┌──

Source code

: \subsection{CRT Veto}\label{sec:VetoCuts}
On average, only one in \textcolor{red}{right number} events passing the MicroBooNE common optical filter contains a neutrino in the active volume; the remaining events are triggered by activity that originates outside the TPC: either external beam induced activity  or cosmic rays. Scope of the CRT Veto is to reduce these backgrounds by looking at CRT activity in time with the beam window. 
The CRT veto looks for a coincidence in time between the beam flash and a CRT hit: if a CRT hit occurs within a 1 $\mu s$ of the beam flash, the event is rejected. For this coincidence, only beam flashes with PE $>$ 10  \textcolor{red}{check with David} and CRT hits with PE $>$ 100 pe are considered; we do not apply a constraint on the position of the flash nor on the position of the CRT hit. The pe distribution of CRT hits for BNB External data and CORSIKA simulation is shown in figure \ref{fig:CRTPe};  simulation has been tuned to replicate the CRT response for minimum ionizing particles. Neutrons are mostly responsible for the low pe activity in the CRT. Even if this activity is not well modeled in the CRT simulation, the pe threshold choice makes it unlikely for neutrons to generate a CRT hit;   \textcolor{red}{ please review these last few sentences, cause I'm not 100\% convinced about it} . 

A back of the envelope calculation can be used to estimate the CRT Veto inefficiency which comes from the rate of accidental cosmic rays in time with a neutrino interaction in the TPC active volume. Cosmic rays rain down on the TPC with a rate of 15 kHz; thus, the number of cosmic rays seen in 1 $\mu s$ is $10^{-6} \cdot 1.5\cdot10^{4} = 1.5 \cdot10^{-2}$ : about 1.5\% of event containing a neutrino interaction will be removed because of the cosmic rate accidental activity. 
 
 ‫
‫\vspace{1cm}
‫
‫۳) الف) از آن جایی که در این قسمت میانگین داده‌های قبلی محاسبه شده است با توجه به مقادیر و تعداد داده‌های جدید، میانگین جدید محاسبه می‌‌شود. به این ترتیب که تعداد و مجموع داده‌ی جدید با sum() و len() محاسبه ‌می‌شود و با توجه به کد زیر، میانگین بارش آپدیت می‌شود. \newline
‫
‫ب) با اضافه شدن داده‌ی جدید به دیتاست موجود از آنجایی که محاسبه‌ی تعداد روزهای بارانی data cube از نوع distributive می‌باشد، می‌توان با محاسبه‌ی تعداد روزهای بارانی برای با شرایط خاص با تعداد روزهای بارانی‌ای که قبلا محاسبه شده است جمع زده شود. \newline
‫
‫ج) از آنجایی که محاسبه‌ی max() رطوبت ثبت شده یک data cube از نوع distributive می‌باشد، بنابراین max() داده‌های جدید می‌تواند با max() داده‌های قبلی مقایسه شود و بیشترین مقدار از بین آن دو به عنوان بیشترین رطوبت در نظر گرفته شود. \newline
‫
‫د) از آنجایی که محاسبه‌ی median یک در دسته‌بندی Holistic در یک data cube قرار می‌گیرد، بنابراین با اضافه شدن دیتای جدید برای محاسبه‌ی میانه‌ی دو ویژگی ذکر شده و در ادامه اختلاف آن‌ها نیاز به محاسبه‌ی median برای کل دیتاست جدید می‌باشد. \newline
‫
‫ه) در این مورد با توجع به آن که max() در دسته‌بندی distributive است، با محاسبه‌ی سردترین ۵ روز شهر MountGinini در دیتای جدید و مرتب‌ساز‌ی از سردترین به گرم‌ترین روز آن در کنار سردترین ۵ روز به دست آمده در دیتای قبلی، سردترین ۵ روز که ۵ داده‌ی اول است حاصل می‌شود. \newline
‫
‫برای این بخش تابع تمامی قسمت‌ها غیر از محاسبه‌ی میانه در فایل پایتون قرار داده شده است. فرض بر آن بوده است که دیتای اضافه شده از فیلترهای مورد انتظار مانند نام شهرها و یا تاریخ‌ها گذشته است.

└──

[Instructions for the task] Please retype each entry above exactly as it is written.

[Solution]
Source code

: \subsection{CRT Veto}\label{sec:VetoCuts}
On average, only one in \textcolor{red}{right number} events passing the MicroBooNE common optical filter contains a neutrino in the active volume; the remaining events are triggered by activity that originates outside the TPC: either external beam induced activity  or cosmic rays. Scope of the CRT Veto is to reduce these backgrounds by looking at CRT activity in time with the beam window. 
The CRT veto looks for a coincidence in time between the beam flash and a CRT hit: if a CRT hit occurs within a 1 $\mu s$ of the beam flash, the event is rejected. For this coincidence, only beam flashes with PE $>$ 10  \textcolor{red}{check with David} and CRT hits with PE $>$ 100 pe are considered; we do not apply a constraint on the position of the flash nor on the position of the CRT hit. The pe distribution of CRT hits for BNB External data and CORSIKA simulation is shown in figure \ref{fig:CRTPe};  simulation has been tuned to replicate the CRT response for minimum ionizing particles. Neutrons are mostly responsible for the low pe activity in the CRT. Even if this activity is not well modeled in the CRT simulation, the pe threshold choice makes it unlikely for neutrons to generate a CRT hit;   \textcolor{red}{ please review these last few sentences, cause I'm not 100\% convinced about it} . 

A back of the envelope calculation can be used to estimate the CRT Veto inefficiency which comes from the rate of accidental cosmic rays in time with a neutrino interaction in the TPC active volume. Cosmic rays rain down on the TPC with a rate of 15 kHz; thus, the number of cosmic rays seen in 1 $\mu s$ is $10^{-6} \cdot 1.5\cdot10^{4} = 1.5 \cdot10^{-2}$ : about 1.5\% of event containing a neutrino interaction will be removed because of the cosmic rate accidental activity. 
 
 ‫
‫\vspace{1cm}
‫
‫۳) الف) از آن جایی که در این قسمت میانگین داده‌های قبلی محاسبه شده است با توجه به مقادیر و تعداد داده‌های جدید، میانگین جدید محاسبه می‌‌شود. به این ترتیب که تعداد و مجموع داده‌ی جدید با sum() و len() محاسبه ‌می‌شود و با توجه به کد زیر، میانگین بارش آپدیت می‌شود. \newline
‫
‫ب) با اضافه شدن داده‌ی جدید به دیتاست موجود از آنجایی که محاسبه‌ی تعداد روزهای بارانی data cube از نوع distributive می‌باشد، می‌توان با محاسبه‌ی تعداد روزهای بارانی برای با شرایط خاص با تعداد روزهای بارانی‌ای که قبلا محاسبه شده است جمع زده شود. \newline
‫
‫ج) از آنجایی که محاسبه‌ی max() رطوبت ثبت شده یک data cube از نوع distributive می‌باشد، بنابراین max() داده‌های جدید می‌تواند با max() داده‌های قبلی مقایسه شود و بیشترین مقدار از بین آن دو به عنوان بیشترین رطوبت در نظر گرفته شود. \newline
‫
‫د) از آنجایی که محاسبه‌ی median یک در دسته‌بندی Holistic در یک data cube قرار می‌گیرد، بنابراین با اضافه شدن دیتای جدید برای محاسبه‌ی میانه‌ی دو ویژگی ذکر شده و در ادامه اختلاف آن‌ها نیاز به محاسبه‌ی median برای کل دیتاست جدید می‌باشد. \newline
‫
‫ه) در این مورد با توجع به آن که max() در دسته‌بندی distributive است، با محاسبه‌ی سردترین ۵ روز شهر MountGinini در دیتای جدید و مرتب‌ساز‌ی از سردترین به گرم‌ترین روز آن در کنار سردترین ۵ روز به دست آمده در دیتای قبلی، سردترین ۵ روز که ۵ داده‌ی اول است حاصل می‌شود. \newline
‫
‫برای این بخش تابع تمامی قسمت‌ها غیر از محاسبه‌ی میانه در فایل پایتون قرار داده شده است. فرض بر آن بوده است که دیتای اضافه شده از فیلترهای مورد انتظار مانند نام شهرها و یا تاریخ‌ها گذشته است.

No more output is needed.